A vector in three dimensions is typically represented as a directed line segment in a 3D coordinate system (x, y, z). It can be expressed in component form using unit vectors $\mathbf{i}$, $\mathbf{j}$, and $\mathbf{k}$ along the x, y, and z axes respectively. For a vector $\mathbf{a}$, its component form is $\mathbf{a} = a_1\mathbf{i} + a_2\mathbf{j} + a_3\mathbf{k}$ or as a column vector $\begin{pmatrix} a_1 \\ a_2 \\ a_3 \end{pmatrix}$. The magnitude (or length) of vector $\mathbf{a}$ is given by $|\mathbf{a}| = \sqrt{a_1^2 + a_2^2 + a_3^2}$.

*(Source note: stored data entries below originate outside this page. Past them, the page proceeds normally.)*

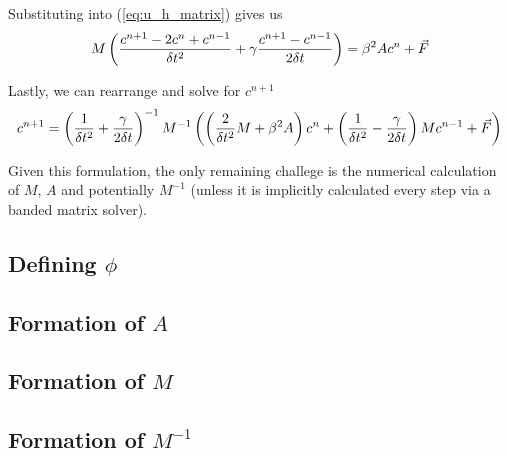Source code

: \documentclass[a4paper,12pt]{article}
\begin{document}
Substituting into (\ref{eq:u_h_matrix}) gives us
\begin{equation} \label{eq:finite_diff_weak_form}
M \left( \frac{c^{n+1} - 2c^n + c^{n-1}}{\delta t^2} + \gamma \frac{c^{n+1} - c^{n-1}}{2\delta t} \right) = \beta^2 A c^n + \vec{F}
\end{equation}

Lastly, we can rearrange and solve for $c^{n+1}$
\begin{equation} \label{eq:finite_diff_solution}
c^{n+1} = \left( \frac{1}{\delta t^2} + \frac{\gamma}{2\delta t} \right)^{-1} M^{-1}
\left(
\left( \frac{2}{\delta t^2}M + \beta^2 A \right) c^n
+
\left( \frac{1}{\delta t^2} - \frac{\gamma}{2\delta t} \right) M c^{n-1}
+
\vec{F}
\right)
\end{equation}

Given this formulation, the only remaining challege is the numerical calculation of $M$, $A$ and potentially
$M^{-1}$ (unless it is implicitly calculated every step via a banded matrix solver).

\subsection{Defining $\phi$}
\subsection{Formation of $A$}
\subsection{Formation of $M$}
\subsection{Formation of $M^{-1}$}



\end{document}
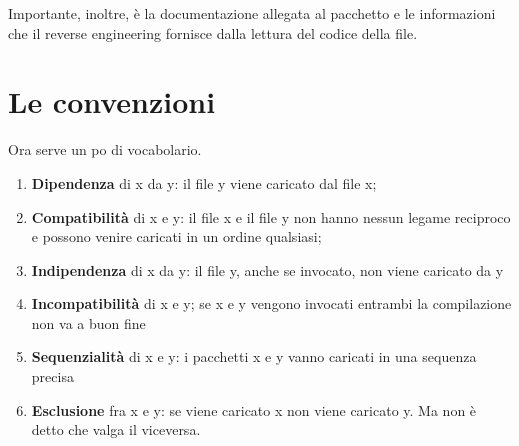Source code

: Importante, inoltre, è la documentazione allegata al  pacchetto e le informazioni che il 
\foreignlanguage{english}{reverse engineering} fornisce dalla lettura del codice della file. 
\section{Le convenzioni}
 Ora serve un po di vocabolario. 
 \begin{enumerate}
 	\item \textbf{Dipendenza} di x da y: il file y viene caricato dal file x;
 	\item \textbf{Compatibilità} di x e y: il file x e il file y non hanno nessun legame reciproco e possono venire caricati in un ordine qualsiasi;
 	\item \textbf{Indipendenza} di x da y: il file y, anche se invocato, non viene caricato da y
 	\item \textbf{Incompatibilità} di x e y; se x e y vengono invocati entrambi la compilazione non va a buon fine
 	\item \textbf{Sequenzialità } di x e y: i pacchetti x e y vanno caricati in una sequenza precisa
 	\item \textbf{Esclusione} fra x e y: se viene caricato x non viene caricato y. Ma non è detto che valga il viceversa.
 \end{enumerate}
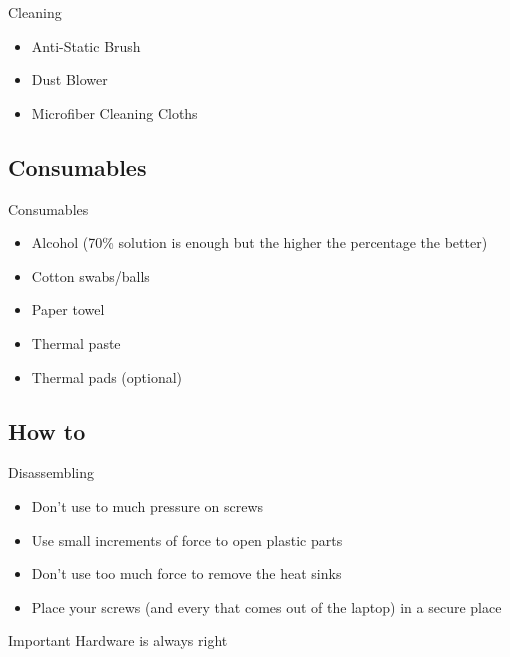 \documentclass{beamer}
\begin{document}
\begin{frame}{Cleaning}
    \begin{itemize}
        \item Anti-Static Brush
        \item Dust Blower
        \item Microfiber Cleaning Cloths
    \end{itemize}
\end{frame}

\subsection{Consumables}

\begin{frame}{Consumables}
    \begin{itemize}
      \item Alcohol (70\% solution is enough but the higher the percentage the better)
      \item Cotton swabs/balls
      \item Paper towel
      \item Thermal paste
      \item Thermal pads (optional)
    \end{itemize}
\end{frame}

\subsection{How to}

\begin{frame}{Disassembling}
    \begin{itemize}
      \item Don't use to much pressure on screws
      \item Use small increments of force to open plastic parts
      \item Don't use too much force to remove the heat sinks
      \item Place your screws (and every that comes out of the laptop) in a secure place
    \end{itemize}
    \begin{alertblock}{Important}
        Hardware is always right
    \end{alertblock}
\end{frame}
\end{document}
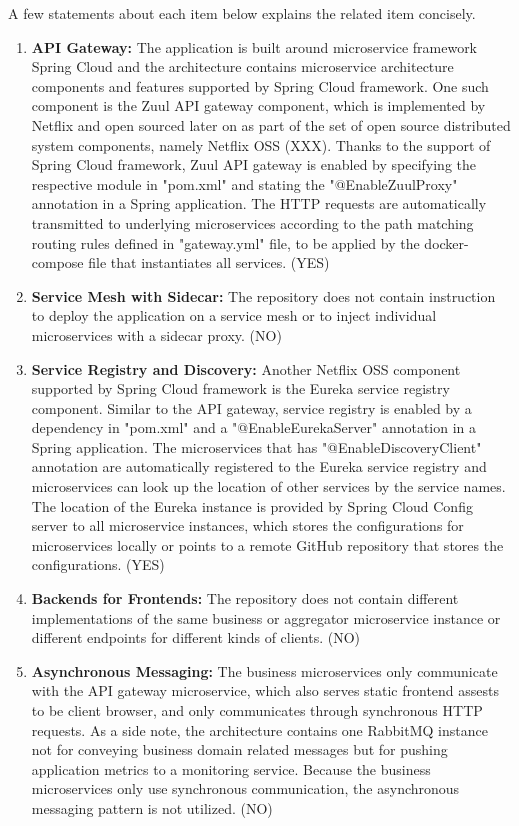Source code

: \documentclass{Configuration_Files/PoliMi3i_thesis}
\begin{document}
A few statements about each item below explains the related item concisely.

\begin{enumerate}
    \item \textbf{API Gateway:} The application is built around microservice framework Spring Cloud and the architecture contains microservice architecture components and features supported by Spring Cloud framework. 
    One such component is the Zuul API gateway component, which is implemented by Netflix and open sourced later on as part of the set of open source distributed system components, namely  Netflix OSS (XXX).
    Thanks to the support of Spring Cloud framework, Zuul API gateway is enabled by specifying the respective module in "pom.xml" and stating the "@EnableZuulProxy" annotation in a Spring application.
    The HTTP requests are automatically transmitted to underlying microservices according to the path matching routing rules defined in "gateway.yml" file, to be applied by the docker-compose file that instantiates all services. (YES)
    
    \item \textbf{Service Mesh with Sidecar:} The repository does not contain instruction to deploy the application on a service mesh or to inject individual microservices with a sidecar proxy. (NO)
    
    \item \textbf{Service Registry and Discovery:} Another Netflix OSS component supported by Spring Cloud framework is the Eureka service registry component.
    Similar to the API gateway, service registry is enabled by a dependency in "pom.xml" and a "@EnableEurekaServer" annotation in a Spring application.
    The microservices that has "@EnableDiscoveryClient" annotation are automatically registered to the Eureka service registry and microservices can look up the location of other services by the service names.
    The location of the Eureka instance is provided by Spring Cloud Config server to all microservice instances, which stores the configurations for microservices locally or points to a remote GitHub repository that stores the configurations. (YES)
    
    \item \textbf{Backends for Frontends:} The repository does not contain different implementations of the same business or aggregator microservice instance or different endpoints for different kinds of clients. (NO)
    
    \item \textbf{Asynchronous Messaging:} The business microservices only communicate with the API gateway microservice, which also serves static frontend assests to be client browser, and only communicates through synchronous HTTP requests.
    As a side note, the architecture contains one RabbitMQ instance not for conveying business domain related messages but for pushing application metrics to a monitoring service.
    Because the business microservices only use synchronous communication, the asynchronous messaging pattern is not utilized. (NO)
    

\end{enumerate}
\end{document}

Example of a 3D Vector: A vector representing the displacement from a point (1, 2, 0) to another point (4, 6, 5) can be written as: $\mathbf{a} = (4-1)\mathbf{i} + (6-2)\mathbf{j} + (5-0)\mathbf{k} = 3\mathbf{i} + 4\mathbf{j} + 5\mathbf{k}$. Its magnitude is $|\mathbf{a}| = \sqrt{3^2 + 4^2 + 5^2} = \sqrt{9 + 16 + 25} = \sqrt{50} = 5\sqrt{2}$ units. The dot product of two vectors, $\mathbf{a}$ and $\mathbf{b}$, results in a scalar quantity. It is a measure of how much two vectors point in the same direction.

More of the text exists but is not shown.